La autenticación por tokens verifica que un sitio de confianza genera las solicitudes, para lo que se requiere que estas contengan un valor de token con información codificada sobre el solicitante. El contenido solo se proporciona al solicitante cuando la información codificada cumple los requisitos; de lo contrario, las solicitudes se deniegan. Puede configurar los requisitos mediante el uso de uno o varios de los siguientes parámetros:

• País o región: permitir o denegar las solicitudes que se originan en los países o regiones especificados con su código de país o región.
• Dirección URL: permitir solo las solicitudes que coinciden con el recurso o la ruta de acceso especificados.
• Host: permitir o denegar las solicitudes que usan los hosts especificados en el encabezado de la solicitud.
• Origen de referencia: permitir o denegar las solicitudes procedentes del origen de referencia especificado.
• Dirección IP: permitir solo las solicitudes cuyo origen es una dirección IP específica o subred IP concretas.
• Protocolo: permitir o denegar las solicitudes en función del protocolo usado para solicitar el contenido.
• Fecha de expiración: asignar un período de fecha y hora para asegurarse de que un vínculo solo es válido durante un tiempo limitado.

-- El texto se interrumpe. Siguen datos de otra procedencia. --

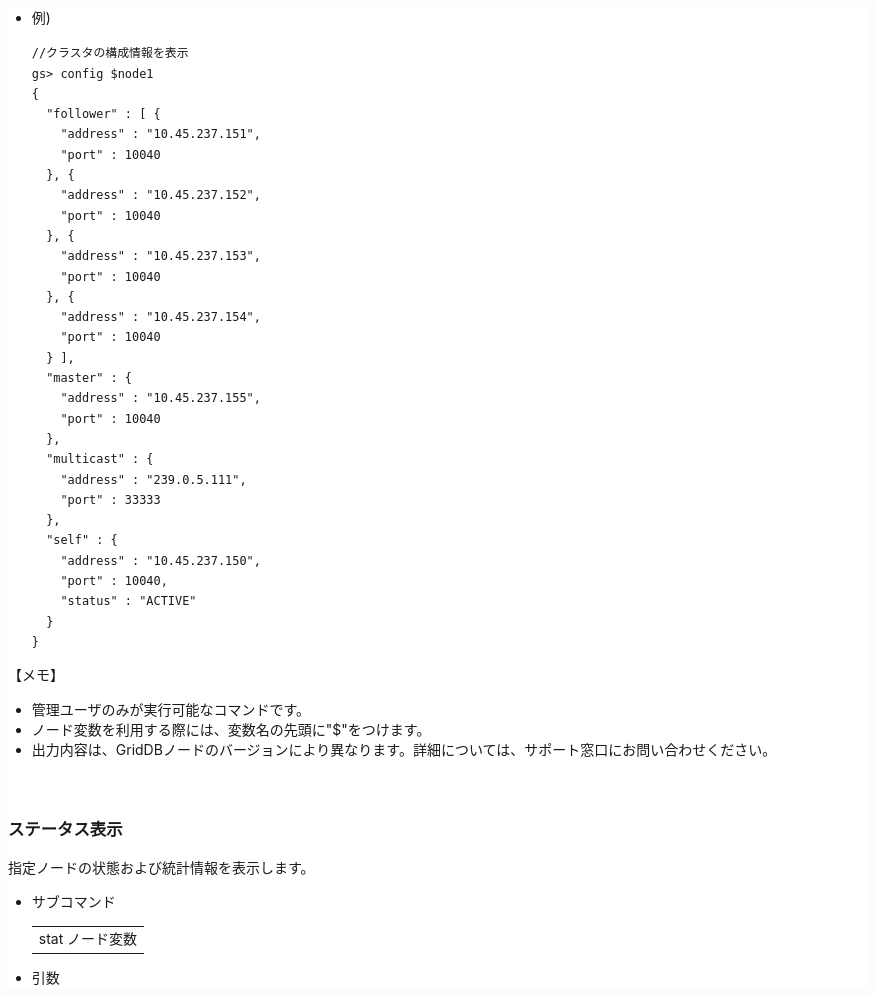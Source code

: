 - 例)

  ``` example
  //クラスタの構成情報を表示
  gs> config $node1
  {
    "follower" : [ {
      "address" : "10.45.237.151",
      "port" : 10040
    }, {
      "address" : "10.45.237.152",
      "port" : 10040
    }, {
      "address" : "10.45.237.153",
      "port" : 10040
    }, {
      "address" : "10.45.237.154",
      "port" : 10040
    } ],
    "master" : {
      "address" : "10.45.237.155",
      "port" : 10040
    },
    "multicast" : {
      "address" : "239.0.5.111",
      "port" : 33333
    },
    "self" : {
      "address" : "10.45.237.150",
      "port" : 10040,
      "status" : "ACTIVE"
    }
  }
  ```

【メモ】
- 管理ユーザのみが実行可能なコマンドです。
- ノード変数を利用する際には、変数名の先頭に"$"をつけます。
- 出力内容は、GridDBノードのバージョンにより異なります。詳細については、サポート窓口にお問い合わせください。

　

### ステータス表示

指定ノードの状態および統計情報を表示します。

- サブコマンド

  | |
  |-|
  | stat ノード変数 |

- 引数
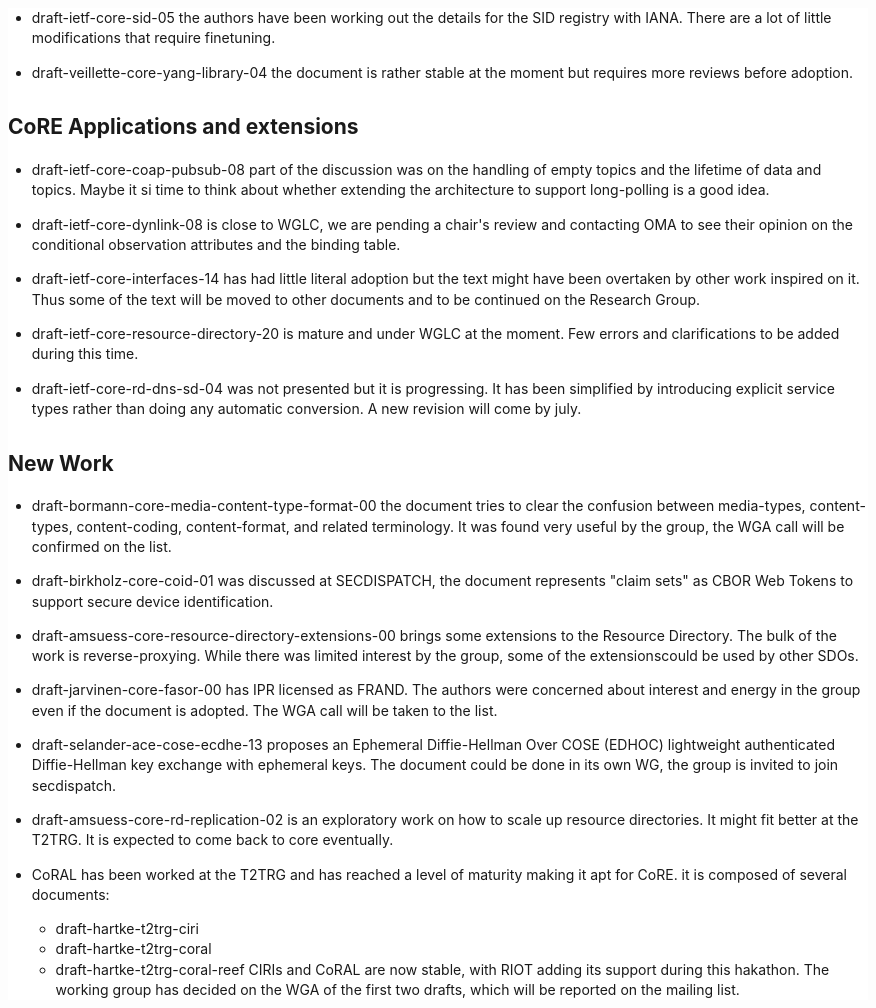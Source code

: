 * draft-ietf-core-sid-05 the authors have been working out the details for the SID registry with IANA. There are a lot of little modifications that require finetuning.

* draft-veillette-core-yang-library-04 the document is rather stable at the moment but requires more reviews before adoption.

## CoRE Applications and extensions

* draft-ietf-core-coap-pubsub-08 part of the discussion was on the handling of empty topics and the lifetime of data and topics. Maybe it si time to think about whether extending the architecture to support long-polling is a good idea.

* draft-ietf-core-dynlink-08 is close to WGLC, we are pending a chair's review and contacting OMA to see their opinion on the conditional observation attributes and the binding table.

* draft-ietf-core-interfaces-14 has had little literal adoption but the text might have been overtaken by other work inspired on it. Thus some of the text will be moved to other documents and to be continued on the Research Group.

* draft-ietf-core-resource-directory-20 is mature and under WGLC at the moment. Few errors and clarifications to be added during this time.

* draft-ietf-core-rd-dns-sd-04 was not presented but it is progressing. It has been simplified by introducing explicit service types rather than doing any automatic conversion. A new revision will come by july.

## New Work

* draft-bormann-core-media-content-type-format-00 the document tries to clear the confusion between media-types, content-types, content-coding, content-format, and related terminology. It was found very useful by the group, the WGA call will be confirmed on the list.

* draft-birkholz-core-coid-01 was discussed at SECDISPATCH, the document represents "claim sets" as CBOR Web Tokens to support secure device identification.

* draft-amsuess-core-resource-directory-extensions-00 brings some extensions to the Resource Directory. The bulk of the work is reverse-proxying. While there was limited interest by the group, some of the extensionscould be used by other SDOs.

* draft-jarvinen-core-fasor-00 has IPR licensed as FRAND. The authors were concerned about interest and energy in the group even if the document is adopted. The WGA call will be taken to the list.

* draft-selander-ace-cose-ecdhe-13 proposes an Ephemeral Diffie-Hellman Over COSE (EDHOC) lightweight authenticated Diffie-Hellman key exchange with ephemeral keys. The document could be done in its own WG, the group is invited to join secdispatch.

* draft-amsuess-core-rd-replication-02 is an exploratory work on how to scale up resource directories. It might fit better at the T2TRG. It is expected to come back to core eventually.

* CoRAL has been worked at the T2TRG and has reached a level of maturity making it apt for CoRE. it is composed of several documents:
  * draft-hartke-t2trg-ciri
  * draft-hartke-t2trg-coral
  * draft-hartke-t2trg-coral-reef
CIRIs and CoRAL are now stable, with RIOT adding its support during this hakathon. The working group has decided on the WGA of the first two drafts, which will be reported on the mailing list.
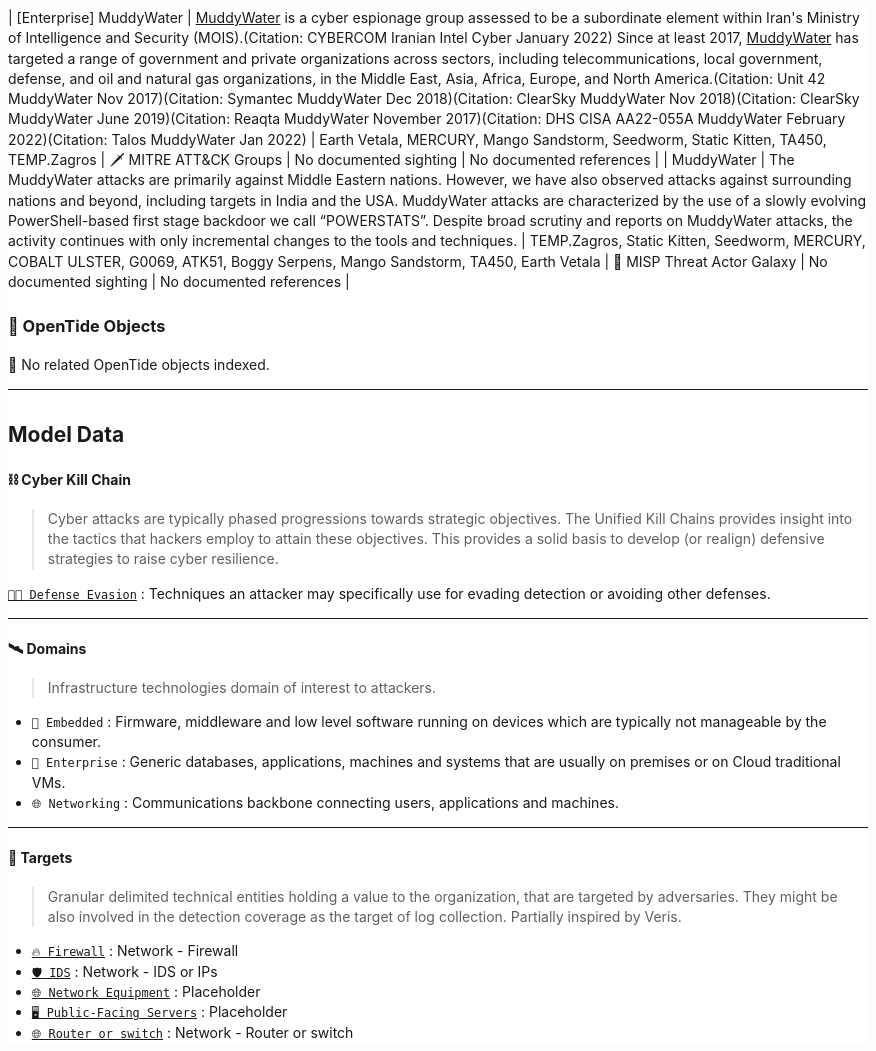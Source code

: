 | [Enterprise] MuddyWater        | [MuddyWater](https://attack.mitre.org/groups/G0069) is a cyber espionage group assessed to be a subordinate element within Iran's Ministry of Intelligence and Security (MOIS).(Citation: CYBERCOM Iranian Intel Cyber January 2022) Since at least 2017, [MuddyWater](https://attack.mitre.org/groups/G0069) has targeted a range of government and private organizations across sectors, including telecommunications, local government, defense, and oil and natural gas organizations, in the Middle East, Asia, Africa, Europe, and North America.(Citation: Unit 42 MuddyWater Nov 2017)(Citation: Symantec MuddyWater Dec 2018)(Citation: ClearSky MuddyWater Nov 2018)(Citation: ClearSky MuddyWater June 2019)(Citation: Reaqta MuddyWater November 2017)(Citation: DHS CISA AA22-055A MuddyWater February 2022)(Citation: Talos MuddyWater Jan 2022)                                                                                                                                                                                                                                                                                                                                                                                                                                                                                                                                                                                                                                                                                                                                                                                                                                                                                                                                                                                   | Earth Vetala, MERCURY, Mango Sandstorm, Seedworm, Static Kitten, TA450, TEMP.Zagros                                                                                                                   | 🗡️ MITRE ATT&CK Groups     | No documented sighting | No documented references |
| MuddyWater                     | The MuddyWater attacks are primarily against Middle Eastern nations. However, we have also observed attacks against surrounding nations and beyond, including targets in India and the USA. MuddyWater attacks are characterized by the use of a slowly evolving PowerShell-based first stage backdoor we call “POWERSTATS”. Despite broad scrutiny and reports on MuddyWater attacks, the activity continues with only incremental changes to the tools and techniques.                                                                                                                                                                                                                                                                                                                                                                                                                                                                                                                                                                                                                                                                                                                                                                                                                                                                                                                                                                                                                                                                                                                                                                                                                                                                                                                                                                         | TEMP.Zagros, Static Kitten, Seedworm, MERCURY, COBALT ULSTER, G0069, ATK51, Boggy Serpens, Mango Sandstorm, TA450, Earth Vetala                                                                       | 🌌 MISP Threat Actor Galaxy | No documented sighting | No documented references |

### 🌊 OpenTide Objects
🚫 No related OpenTide objects indexed.





---

## Model Data

#### **⛓️ Cyber Kill Chain**

 > Cyber attacks are typically phased progressions towards strategic objectives. The Unified Kill Chains provides insight into the tactics that hackers employ to attain these objectives. This provides a solid basis to develop (or realign) defensive strategies to raise cyber resilience.

 [`🏃🏽 Defense Evasion`](https://www.unifiedkillchain.com/assets/The-Unified-Kill-Chain.pdf) : Techniques an attacker may specifically use for evading detection or avoiding other defenses.

---

#### **🛰️ Domains**

 > Infrastructure technologies domain of interest to attackers.

  - `🔧 Embedded` : Firmware, middleware and low level software running on devices which are typically not manageable by the consumer.
 - `🏢 Enterprise` : Generic databases, applications, machines and systems that are usually on premises or on Cloud traditional VMs.
 - `🌐 Networking` : Communications backbone connecting users, applications and machines.

---

#### **🎯 Targets**

 > Granular delimited technical entities holding a value to the organization, that are targeted by adversaries. They might be also involved in the detection coverage as the target of log collection. Partially inspired by Veris.

  - [`🔥 Firewall`](http://veriscommunity.net/enums.html#section-asset) : Network - Firewall
 - [`🛡️ IDS`](http://veriscommunity.net/enums.html#section-asset) : Network - IDS or IPs
 - [`🌐 Network Equipment`](http://veriscommunity.net/enums.html#section-asset) : Placeholder
 - [`🖥️ Public-Facing Servers`](http://veriscommunity.net/enums.html#section-asset) : Placeholder
 - [`🌐 Router or switch`](http://veriscommunity.net/enums.html#section-asset) : Network - Router or switch

[1]: https://www.mandiant.com/resources/blog/fortinet-malware-ecosystem
[2]: https://forums.ivanti.com/s/article/CVE-2023-35078-Remote-unauthenticated-API-access-vulnerability?language=en_US
[3]: https://www.bleepingcomputer.com/news/security/ivanti-patches-mobileiron-zero-day-bug-exploited-in-attacks/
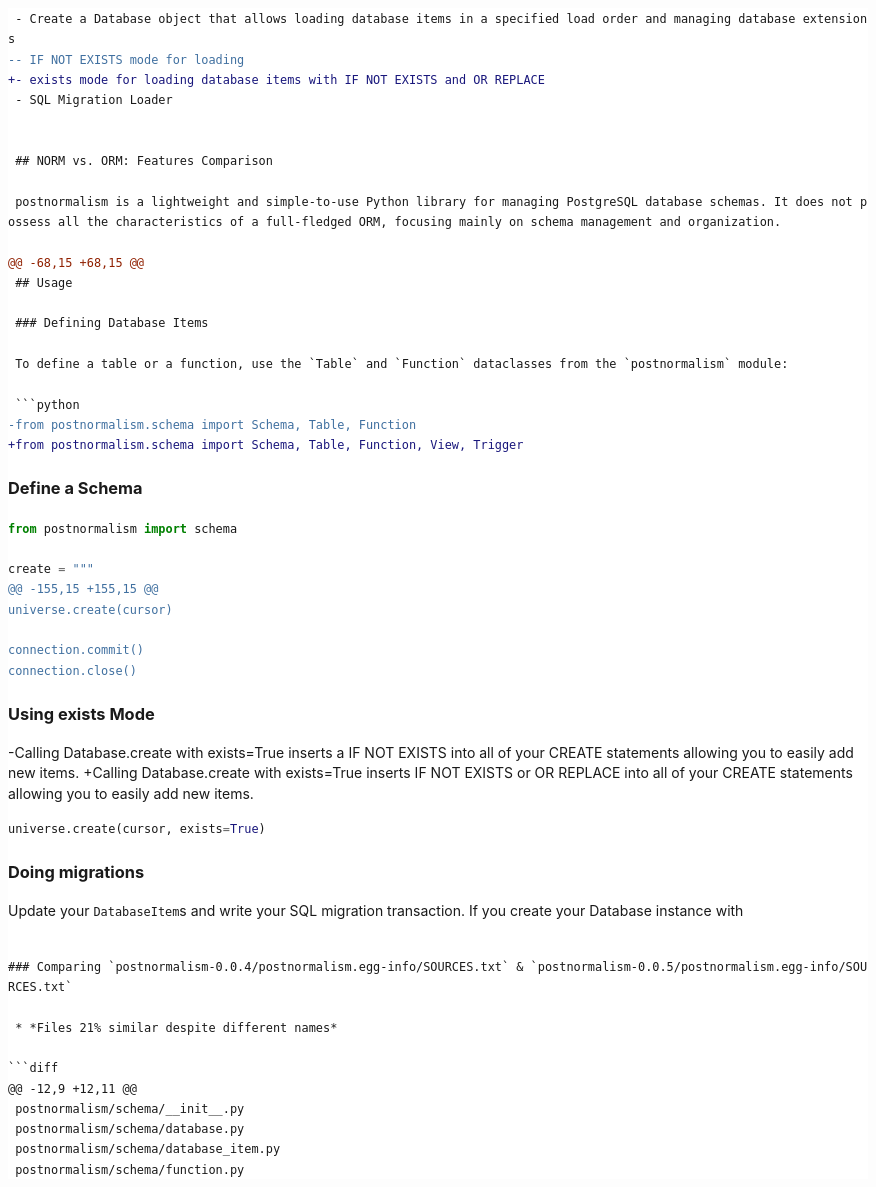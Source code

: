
 ```diff
 - Create a Database object that allows loading database items in a specified load order and managing database extensions
-- IF NOT EXISTS mode for loading
+- exists mode for loading database items with IF NOT EXISTS and OR REPLACE 
 - SQL Migration Loader
 
   
 ## NORM vs. ORM: Features Comparison  
   
 postnormalism is a lightweight and simple-to-use Python library for managing PostgreSQL database schemas. It does not possess all the characteristics of a full-fledged ORM, focusing mainly on schema management and organization.  
   
@@ -68,15 +68,15 @@
 ## Usage  
   
 ### Defining Database Items  
   
 To define a table or a function, use the `Table` and `Function` dataclasses from the `postnormalism` module:  
   
 ```python  
-from postnormalism.schema import Schema, Table, Function  
+from postnormalism.schema import Schema, Table, Function, View, Trigger  
 ```
 
 ### Define a Schema
 ```python
 from postnormalism import schema
 
 create = """
@@ -155,15 +155,15 @@
 universe.create(cursor)  
 
 connection.commit()  
 connection.close()  
 ```  
 
 ### Using exists Mode
-Calling Database.create with exists=True inserts a IF NOT EXISTS into all of your CREATE statements allowing you to easily add new items.
+Calling Database.create with exists=True inserts IF NOT EXISTS or OR REPLACE into all of your CREATE statements allowing you to easily add new items.
 
 ```python
 universe.create(cursor, exists=True)
 ```
 
 ### Doing migrations
 Update your `DatabaseItem`s and write your SQL migration transaction.  If you create your Database instance with
```

### Comparing `postnormalism-0.0.4/postnormalism.egg-info/SOURCES.txt` & `postnormalism-0.0.5/postnormalism.egg-info/SOURCES.txt`

 * *Files 21% similar despite different names*

```diff
@@ -12,9 +12,11 @@
 postnormalism/schema/__init__.py
 postnormalism/schema/database.py
 postnormalism/schema/database_item.py
 postnormalism/schema/function.py
```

Para obtener más información, vea los ejemplos de configuración detallados para cada parámetro en Configuración de la autenticación por tokens.

Importante

Si está habilitada la autorización de token en cualquier ruta de acceso de esta cuenta, el modo de caché estándar es el único modo que se puede usar para el almacenamiento en caché de la cadena de consulta. Para más información, vea Control del comportamiento del almacenamiento en caché de Azure Content Delivery Network con cadenas de consulta.

Arquitectura de referencia

En el diagrama de flujo de trabajo siguiente se describe cómo la red de entrega de contenido usa la autenticación de tokens para trabajar con la aplicación web.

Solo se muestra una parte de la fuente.